[What to produce]:
The lines you return must be all those in the data that hold the string "lemma".

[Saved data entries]

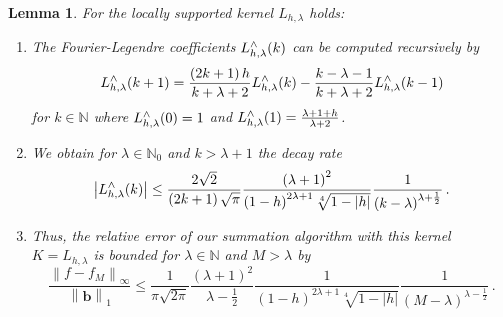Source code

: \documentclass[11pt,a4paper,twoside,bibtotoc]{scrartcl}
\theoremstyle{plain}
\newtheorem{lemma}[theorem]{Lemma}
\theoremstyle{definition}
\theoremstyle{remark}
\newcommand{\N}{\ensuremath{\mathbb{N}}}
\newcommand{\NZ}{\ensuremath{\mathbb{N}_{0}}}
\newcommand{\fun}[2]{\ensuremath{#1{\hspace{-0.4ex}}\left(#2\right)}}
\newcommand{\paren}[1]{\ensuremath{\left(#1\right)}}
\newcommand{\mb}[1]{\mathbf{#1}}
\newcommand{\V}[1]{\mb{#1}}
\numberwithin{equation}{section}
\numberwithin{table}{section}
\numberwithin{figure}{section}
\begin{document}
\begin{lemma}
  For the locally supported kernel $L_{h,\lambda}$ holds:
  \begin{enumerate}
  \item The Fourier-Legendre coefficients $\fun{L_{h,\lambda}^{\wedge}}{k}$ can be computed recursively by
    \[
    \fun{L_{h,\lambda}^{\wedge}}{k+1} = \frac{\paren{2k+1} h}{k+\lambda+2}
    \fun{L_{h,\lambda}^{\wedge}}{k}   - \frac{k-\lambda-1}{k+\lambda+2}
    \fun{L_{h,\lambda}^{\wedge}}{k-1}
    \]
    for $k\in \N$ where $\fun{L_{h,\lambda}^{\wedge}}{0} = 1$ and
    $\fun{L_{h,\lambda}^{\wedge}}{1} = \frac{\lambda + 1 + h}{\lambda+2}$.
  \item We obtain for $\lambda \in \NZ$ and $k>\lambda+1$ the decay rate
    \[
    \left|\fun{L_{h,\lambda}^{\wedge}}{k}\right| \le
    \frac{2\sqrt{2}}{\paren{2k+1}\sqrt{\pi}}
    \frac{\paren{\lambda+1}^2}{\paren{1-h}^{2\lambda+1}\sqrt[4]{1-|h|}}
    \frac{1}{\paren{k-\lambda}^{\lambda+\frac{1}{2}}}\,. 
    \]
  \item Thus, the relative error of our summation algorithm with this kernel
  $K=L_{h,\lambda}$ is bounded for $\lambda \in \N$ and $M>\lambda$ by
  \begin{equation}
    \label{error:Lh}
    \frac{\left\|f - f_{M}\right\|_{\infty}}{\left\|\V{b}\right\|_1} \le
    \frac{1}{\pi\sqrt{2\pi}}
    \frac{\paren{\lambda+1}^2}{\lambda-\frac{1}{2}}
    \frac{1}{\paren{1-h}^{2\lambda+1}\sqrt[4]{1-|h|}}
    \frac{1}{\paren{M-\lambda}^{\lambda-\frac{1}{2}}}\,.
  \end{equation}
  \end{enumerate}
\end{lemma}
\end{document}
* * *
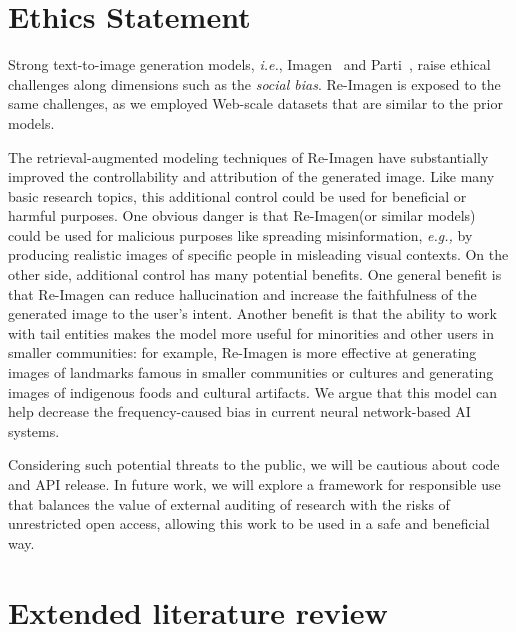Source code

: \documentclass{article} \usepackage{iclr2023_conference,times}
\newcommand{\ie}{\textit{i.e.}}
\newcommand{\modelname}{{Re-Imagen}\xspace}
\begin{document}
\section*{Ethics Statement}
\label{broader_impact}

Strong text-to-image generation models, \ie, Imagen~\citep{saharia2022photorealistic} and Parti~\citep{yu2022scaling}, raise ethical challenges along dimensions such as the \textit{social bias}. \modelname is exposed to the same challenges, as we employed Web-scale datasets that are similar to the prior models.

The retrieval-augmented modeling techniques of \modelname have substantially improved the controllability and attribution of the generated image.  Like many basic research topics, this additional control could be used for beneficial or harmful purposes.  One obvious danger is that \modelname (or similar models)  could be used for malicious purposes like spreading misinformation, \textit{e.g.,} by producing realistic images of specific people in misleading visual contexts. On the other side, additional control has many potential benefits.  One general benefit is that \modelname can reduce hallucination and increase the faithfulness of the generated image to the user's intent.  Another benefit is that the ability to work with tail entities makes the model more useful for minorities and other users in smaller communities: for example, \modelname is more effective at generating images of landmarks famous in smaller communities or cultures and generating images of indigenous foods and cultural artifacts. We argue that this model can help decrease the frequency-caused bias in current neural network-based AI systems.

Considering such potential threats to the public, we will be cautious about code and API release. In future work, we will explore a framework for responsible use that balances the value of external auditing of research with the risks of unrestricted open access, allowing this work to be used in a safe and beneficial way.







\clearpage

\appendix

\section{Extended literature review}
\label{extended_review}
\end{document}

[Response]:
\newtheorem{lemma}[theorem]{Lemma}
\begin{lemma}
\end{lemma}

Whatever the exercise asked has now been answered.